(Plain-text document sources)
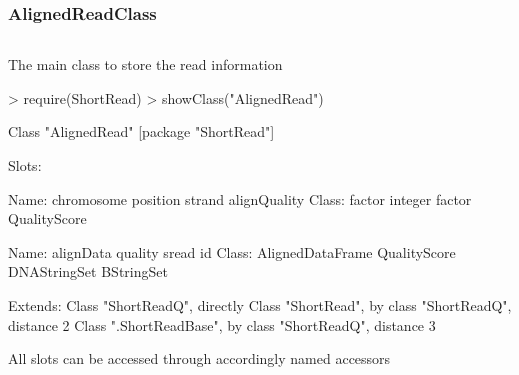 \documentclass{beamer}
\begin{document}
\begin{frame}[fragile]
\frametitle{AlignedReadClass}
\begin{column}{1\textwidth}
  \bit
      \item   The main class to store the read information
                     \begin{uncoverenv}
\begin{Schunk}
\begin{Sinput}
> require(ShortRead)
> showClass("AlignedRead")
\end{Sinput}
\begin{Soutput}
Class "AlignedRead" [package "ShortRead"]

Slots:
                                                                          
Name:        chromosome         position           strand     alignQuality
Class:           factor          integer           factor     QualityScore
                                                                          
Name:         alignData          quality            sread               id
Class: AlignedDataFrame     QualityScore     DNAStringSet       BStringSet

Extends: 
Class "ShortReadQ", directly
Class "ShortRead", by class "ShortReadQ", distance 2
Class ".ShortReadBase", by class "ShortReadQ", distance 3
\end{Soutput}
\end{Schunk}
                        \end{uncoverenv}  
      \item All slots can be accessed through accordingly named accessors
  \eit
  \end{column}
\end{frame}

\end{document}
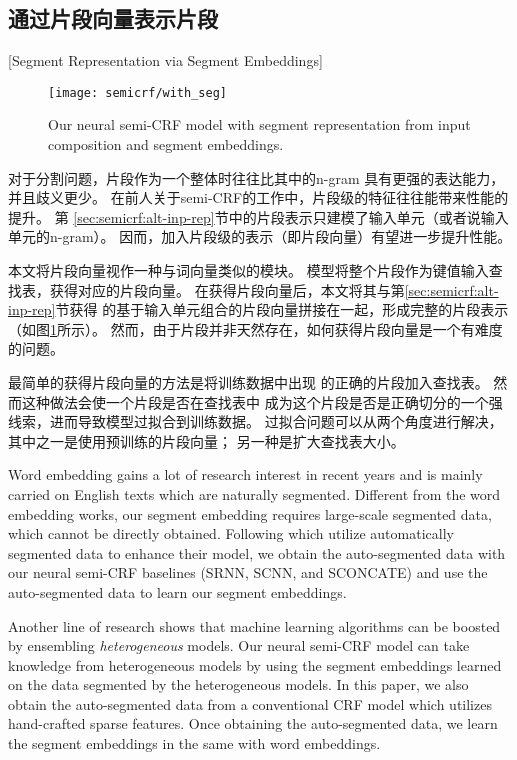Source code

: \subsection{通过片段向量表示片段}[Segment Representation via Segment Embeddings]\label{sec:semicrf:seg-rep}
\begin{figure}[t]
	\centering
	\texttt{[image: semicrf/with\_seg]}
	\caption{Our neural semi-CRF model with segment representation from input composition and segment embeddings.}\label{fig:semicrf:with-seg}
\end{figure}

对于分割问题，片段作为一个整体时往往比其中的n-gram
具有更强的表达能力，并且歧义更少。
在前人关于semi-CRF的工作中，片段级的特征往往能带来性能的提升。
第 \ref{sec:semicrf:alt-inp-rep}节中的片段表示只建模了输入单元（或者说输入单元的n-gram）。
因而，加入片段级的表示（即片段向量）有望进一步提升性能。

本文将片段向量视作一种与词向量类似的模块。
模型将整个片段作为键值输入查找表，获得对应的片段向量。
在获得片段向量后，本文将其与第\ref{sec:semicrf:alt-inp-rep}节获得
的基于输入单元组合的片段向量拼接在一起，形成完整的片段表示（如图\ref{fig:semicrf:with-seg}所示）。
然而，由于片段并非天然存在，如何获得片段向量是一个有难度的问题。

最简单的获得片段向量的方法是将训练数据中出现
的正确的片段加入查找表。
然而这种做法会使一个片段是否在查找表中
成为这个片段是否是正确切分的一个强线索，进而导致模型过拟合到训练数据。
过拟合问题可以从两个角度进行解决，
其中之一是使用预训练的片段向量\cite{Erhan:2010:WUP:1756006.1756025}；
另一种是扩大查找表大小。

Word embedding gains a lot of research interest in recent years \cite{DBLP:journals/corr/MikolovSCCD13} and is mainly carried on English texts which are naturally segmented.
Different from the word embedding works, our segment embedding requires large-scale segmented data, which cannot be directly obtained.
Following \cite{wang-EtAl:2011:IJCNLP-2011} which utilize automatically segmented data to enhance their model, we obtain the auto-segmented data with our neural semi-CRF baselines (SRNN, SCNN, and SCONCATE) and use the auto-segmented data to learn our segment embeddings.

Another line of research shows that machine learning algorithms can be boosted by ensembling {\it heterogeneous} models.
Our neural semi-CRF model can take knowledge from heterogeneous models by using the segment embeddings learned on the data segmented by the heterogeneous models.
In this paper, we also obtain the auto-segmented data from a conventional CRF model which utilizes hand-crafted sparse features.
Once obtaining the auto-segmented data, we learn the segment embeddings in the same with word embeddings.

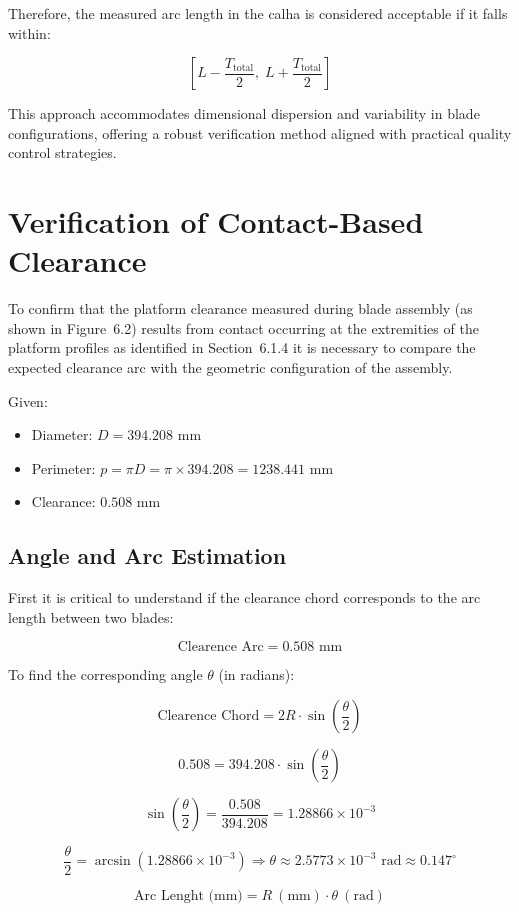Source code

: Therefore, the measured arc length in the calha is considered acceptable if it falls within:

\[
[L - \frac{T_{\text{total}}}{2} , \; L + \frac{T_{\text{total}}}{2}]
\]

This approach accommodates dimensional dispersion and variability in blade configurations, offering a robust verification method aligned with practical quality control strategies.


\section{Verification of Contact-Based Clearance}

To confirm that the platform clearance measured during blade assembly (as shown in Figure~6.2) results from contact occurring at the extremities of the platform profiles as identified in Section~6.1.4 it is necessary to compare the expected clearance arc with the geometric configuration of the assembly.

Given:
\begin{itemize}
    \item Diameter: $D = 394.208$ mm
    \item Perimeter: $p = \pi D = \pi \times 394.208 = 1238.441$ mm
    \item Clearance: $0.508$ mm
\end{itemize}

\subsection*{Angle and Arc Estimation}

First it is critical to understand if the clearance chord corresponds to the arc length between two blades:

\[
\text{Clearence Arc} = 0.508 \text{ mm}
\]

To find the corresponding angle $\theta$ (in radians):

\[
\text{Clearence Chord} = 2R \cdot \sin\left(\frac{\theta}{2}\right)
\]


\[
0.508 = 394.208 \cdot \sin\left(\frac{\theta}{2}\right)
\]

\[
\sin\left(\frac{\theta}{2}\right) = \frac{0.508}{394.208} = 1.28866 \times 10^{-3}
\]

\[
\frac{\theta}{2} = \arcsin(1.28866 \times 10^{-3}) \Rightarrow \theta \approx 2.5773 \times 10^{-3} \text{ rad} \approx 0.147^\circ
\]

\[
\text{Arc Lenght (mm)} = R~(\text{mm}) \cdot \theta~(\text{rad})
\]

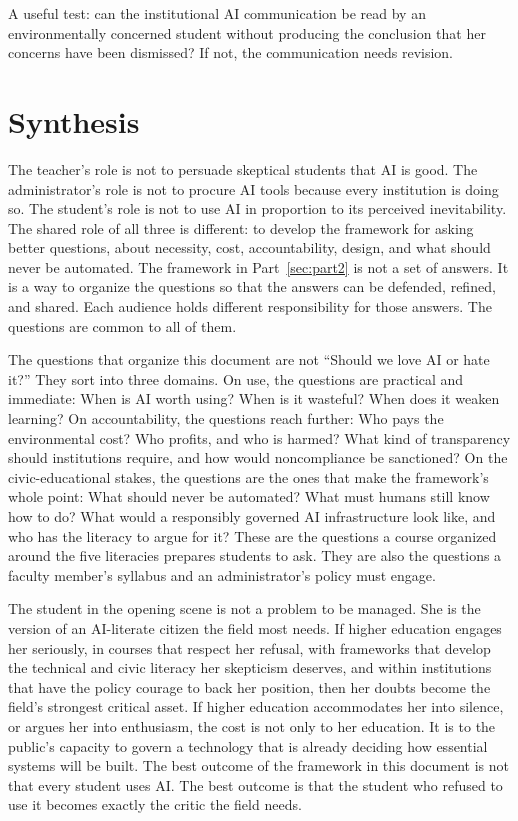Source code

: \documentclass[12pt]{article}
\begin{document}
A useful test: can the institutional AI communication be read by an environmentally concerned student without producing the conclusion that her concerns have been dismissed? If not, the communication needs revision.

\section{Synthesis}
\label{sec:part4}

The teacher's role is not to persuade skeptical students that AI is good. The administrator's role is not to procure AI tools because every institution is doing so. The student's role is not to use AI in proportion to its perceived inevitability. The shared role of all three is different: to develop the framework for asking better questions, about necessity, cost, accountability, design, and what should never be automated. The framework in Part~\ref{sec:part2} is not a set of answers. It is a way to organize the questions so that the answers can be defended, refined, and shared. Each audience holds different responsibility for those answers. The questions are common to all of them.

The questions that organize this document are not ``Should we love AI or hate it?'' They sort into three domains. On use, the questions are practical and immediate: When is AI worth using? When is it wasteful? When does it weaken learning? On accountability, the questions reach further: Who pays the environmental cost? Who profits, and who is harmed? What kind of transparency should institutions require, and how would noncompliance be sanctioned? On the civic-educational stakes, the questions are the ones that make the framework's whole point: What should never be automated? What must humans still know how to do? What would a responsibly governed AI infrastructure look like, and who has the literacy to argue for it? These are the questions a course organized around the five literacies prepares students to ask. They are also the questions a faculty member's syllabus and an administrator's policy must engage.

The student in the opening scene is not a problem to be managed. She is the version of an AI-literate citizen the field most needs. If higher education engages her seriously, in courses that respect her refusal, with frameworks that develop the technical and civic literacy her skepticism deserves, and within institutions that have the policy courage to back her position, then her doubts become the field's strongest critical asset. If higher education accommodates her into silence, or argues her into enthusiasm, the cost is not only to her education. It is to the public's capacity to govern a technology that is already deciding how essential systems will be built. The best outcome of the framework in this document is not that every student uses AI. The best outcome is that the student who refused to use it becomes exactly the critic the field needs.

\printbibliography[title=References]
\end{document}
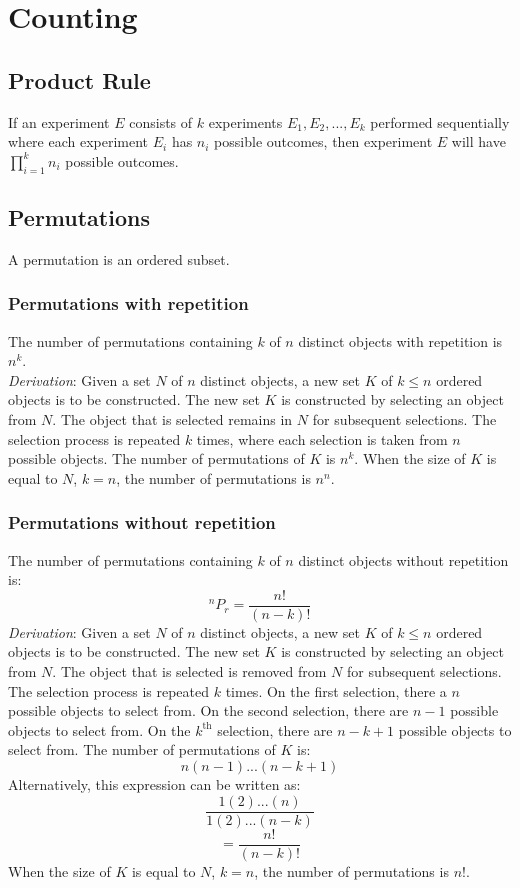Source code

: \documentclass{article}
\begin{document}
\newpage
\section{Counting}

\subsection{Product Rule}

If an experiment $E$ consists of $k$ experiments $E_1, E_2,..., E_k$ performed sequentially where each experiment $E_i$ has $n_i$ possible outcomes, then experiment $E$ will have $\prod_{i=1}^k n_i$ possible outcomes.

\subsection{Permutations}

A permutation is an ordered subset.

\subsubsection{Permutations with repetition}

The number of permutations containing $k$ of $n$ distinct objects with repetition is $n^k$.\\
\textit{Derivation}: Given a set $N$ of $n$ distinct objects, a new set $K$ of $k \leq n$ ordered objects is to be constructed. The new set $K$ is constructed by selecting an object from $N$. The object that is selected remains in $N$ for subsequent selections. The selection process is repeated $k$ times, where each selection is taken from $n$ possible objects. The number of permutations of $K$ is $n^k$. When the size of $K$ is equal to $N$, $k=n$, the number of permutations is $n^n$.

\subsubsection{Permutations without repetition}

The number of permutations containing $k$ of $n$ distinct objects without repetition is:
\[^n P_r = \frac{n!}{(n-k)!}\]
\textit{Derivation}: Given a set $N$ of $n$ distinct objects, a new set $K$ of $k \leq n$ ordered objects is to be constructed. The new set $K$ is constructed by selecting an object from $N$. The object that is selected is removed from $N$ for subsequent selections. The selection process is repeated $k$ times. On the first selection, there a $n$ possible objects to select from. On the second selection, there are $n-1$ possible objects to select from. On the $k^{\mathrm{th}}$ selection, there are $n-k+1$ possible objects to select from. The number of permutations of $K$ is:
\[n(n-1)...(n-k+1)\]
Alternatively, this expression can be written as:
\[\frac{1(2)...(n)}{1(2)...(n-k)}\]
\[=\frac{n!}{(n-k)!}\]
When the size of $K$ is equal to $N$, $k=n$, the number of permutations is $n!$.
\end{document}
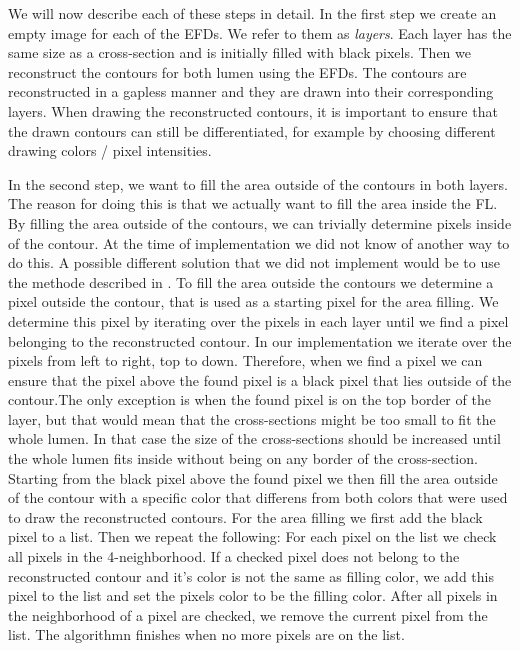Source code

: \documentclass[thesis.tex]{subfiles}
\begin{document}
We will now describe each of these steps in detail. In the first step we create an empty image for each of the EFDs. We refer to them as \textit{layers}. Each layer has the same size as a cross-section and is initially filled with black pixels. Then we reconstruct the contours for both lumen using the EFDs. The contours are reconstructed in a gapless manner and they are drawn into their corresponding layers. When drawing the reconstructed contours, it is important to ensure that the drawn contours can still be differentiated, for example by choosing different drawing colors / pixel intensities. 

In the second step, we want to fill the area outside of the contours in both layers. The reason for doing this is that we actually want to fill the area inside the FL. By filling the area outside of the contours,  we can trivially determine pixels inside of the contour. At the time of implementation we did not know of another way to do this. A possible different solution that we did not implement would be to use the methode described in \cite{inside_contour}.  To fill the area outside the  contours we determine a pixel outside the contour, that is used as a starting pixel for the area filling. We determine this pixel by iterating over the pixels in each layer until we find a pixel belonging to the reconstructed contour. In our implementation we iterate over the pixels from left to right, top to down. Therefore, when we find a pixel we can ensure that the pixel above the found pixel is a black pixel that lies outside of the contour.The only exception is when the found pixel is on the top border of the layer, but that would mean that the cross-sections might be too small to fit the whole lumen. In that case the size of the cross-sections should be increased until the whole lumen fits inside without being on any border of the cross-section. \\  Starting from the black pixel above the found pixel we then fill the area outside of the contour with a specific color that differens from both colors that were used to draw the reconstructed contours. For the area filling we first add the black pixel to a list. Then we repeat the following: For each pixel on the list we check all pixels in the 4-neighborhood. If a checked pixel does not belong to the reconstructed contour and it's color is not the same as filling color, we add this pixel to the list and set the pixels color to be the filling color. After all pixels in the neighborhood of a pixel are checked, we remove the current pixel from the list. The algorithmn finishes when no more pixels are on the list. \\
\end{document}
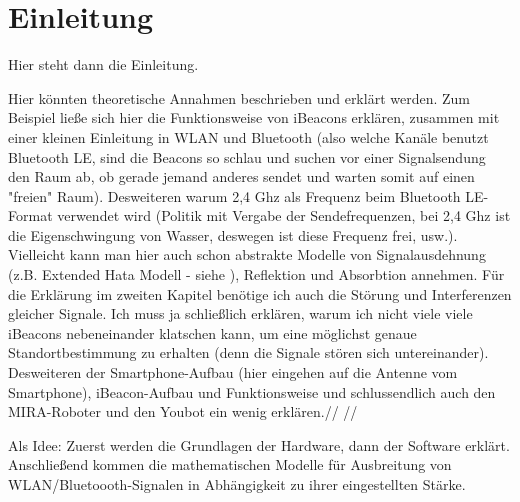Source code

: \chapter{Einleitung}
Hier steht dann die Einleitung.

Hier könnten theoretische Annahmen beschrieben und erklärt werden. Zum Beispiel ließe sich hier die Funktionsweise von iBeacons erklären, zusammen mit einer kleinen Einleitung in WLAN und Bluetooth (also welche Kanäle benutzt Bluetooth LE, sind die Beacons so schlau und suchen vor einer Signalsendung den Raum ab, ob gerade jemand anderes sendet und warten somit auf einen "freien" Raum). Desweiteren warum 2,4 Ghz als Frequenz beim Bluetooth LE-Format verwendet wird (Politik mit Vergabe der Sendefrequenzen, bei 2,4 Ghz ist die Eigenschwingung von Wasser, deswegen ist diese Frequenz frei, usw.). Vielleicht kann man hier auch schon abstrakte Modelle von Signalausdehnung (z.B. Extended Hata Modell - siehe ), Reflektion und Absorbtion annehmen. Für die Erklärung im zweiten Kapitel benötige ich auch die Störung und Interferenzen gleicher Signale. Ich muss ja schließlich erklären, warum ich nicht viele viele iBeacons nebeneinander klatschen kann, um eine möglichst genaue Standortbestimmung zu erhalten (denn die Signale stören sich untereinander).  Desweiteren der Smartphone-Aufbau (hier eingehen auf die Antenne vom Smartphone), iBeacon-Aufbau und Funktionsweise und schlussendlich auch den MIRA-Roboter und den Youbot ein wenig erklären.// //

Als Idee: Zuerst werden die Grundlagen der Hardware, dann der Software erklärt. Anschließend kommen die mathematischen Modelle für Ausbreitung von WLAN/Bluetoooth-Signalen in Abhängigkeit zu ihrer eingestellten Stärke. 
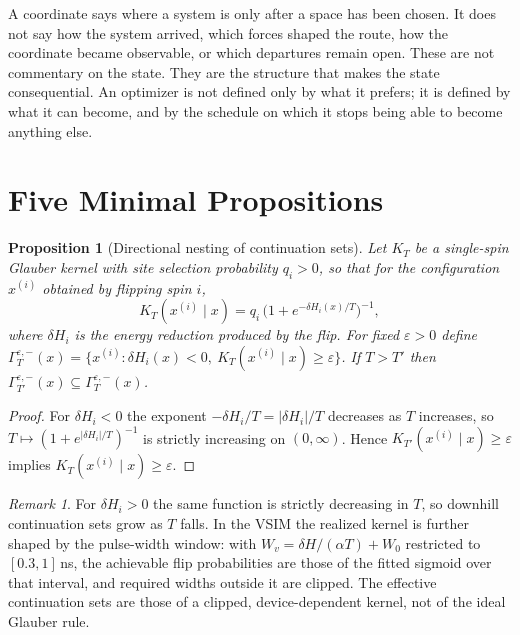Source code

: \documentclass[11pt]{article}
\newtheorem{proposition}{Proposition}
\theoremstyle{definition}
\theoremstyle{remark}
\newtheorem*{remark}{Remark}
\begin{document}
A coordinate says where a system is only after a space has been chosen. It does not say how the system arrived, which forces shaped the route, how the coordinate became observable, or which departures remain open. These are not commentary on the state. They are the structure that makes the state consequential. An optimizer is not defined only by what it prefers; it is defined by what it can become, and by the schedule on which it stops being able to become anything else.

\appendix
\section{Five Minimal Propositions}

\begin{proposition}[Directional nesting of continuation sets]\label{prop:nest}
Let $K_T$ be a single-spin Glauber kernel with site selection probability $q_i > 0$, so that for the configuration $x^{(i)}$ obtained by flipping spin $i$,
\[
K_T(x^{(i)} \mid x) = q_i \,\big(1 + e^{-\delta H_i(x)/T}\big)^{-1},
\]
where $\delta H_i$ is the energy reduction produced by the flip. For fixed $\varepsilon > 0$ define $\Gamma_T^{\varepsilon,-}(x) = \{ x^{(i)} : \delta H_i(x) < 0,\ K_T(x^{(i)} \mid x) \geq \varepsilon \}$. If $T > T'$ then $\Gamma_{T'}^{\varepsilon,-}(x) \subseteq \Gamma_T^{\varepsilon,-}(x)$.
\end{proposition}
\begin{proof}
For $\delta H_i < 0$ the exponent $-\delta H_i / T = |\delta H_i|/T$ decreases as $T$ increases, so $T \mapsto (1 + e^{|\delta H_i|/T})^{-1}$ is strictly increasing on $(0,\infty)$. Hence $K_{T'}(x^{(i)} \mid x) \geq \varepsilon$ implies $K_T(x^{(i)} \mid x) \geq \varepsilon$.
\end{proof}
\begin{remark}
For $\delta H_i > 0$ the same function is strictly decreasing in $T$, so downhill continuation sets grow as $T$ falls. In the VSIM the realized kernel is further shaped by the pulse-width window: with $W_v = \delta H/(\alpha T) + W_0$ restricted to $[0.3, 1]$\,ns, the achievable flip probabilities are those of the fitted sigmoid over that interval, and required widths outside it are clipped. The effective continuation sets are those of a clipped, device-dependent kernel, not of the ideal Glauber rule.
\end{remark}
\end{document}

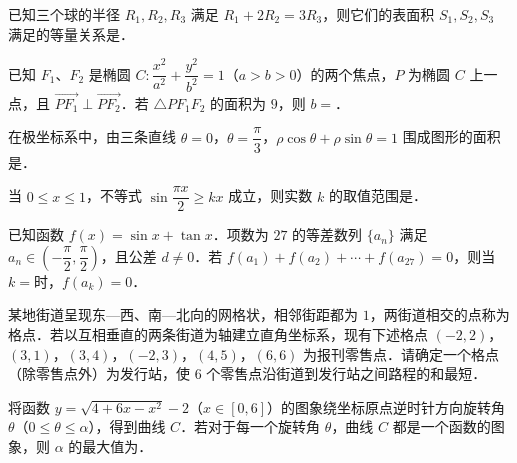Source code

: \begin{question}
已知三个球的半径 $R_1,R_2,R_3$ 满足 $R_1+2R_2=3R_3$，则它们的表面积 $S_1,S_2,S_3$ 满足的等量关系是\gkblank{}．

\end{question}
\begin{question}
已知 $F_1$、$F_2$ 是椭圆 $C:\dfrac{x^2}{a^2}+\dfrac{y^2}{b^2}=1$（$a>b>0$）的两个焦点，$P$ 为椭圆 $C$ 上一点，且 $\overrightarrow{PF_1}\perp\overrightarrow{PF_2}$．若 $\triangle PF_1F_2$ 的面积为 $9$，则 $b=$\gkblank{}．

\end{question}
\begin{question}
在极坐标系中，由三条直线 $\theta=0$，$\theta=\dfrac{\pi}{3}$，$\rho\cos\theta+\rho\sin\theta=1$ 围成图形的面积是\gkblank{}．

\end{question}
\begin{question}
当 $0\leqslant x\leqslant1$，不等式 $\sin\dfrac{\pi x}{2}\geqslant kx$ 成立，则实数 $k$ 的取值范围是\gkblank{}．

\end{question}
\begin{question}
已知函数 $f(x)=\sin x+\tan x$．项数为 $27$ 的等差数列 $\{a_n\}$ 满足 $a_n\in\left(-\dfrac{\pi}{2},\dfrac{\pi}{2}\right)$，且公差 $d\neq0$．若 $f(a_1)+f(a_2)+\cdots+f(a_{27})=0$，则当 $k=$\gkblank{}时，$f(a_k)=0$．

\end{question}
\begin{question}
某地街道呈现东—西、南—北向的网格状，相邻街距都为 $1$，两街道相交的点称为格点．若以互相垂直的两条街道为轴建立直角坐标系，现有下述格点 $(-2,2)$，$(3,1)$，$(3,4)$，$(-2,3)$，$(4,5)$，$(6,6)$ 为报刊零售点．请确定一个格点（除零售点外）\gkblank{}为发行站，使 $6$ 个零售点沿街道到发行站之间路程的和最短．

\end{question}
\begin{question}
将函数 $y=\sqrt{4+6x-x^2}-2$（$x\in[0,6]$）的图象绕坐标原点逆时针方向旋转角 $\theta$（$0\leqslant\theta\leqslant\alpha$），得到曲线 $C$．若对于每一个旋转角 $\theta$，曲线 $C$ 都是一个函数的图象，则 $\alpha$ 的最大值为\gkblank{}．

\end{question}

> Task
Copy the lines above exactly, beginning at the line that has "our segment embeddings." and stopping after the line that has "Our neural semi-CRF model can", and omit the rest.

> The answer
Following \cite{wang-EtAl:2011:IJCNLP-2011} which utilize automatically segmented data to enhance their model, we obtain the auto-segmented data with our neural semi-CRF baselines (SRNN, SCNN, and SCONCATE) and use the auto-segmented data to learn our segment embeddings.

Another line of research shows that machine learning algorithms can be boosted by ensembling {\it heterogeneous} models.
Our neural semi-CRF model can take knowledge from heterogeneous models by using the segment embeddings learned on the data segmented by the heterogeneous models.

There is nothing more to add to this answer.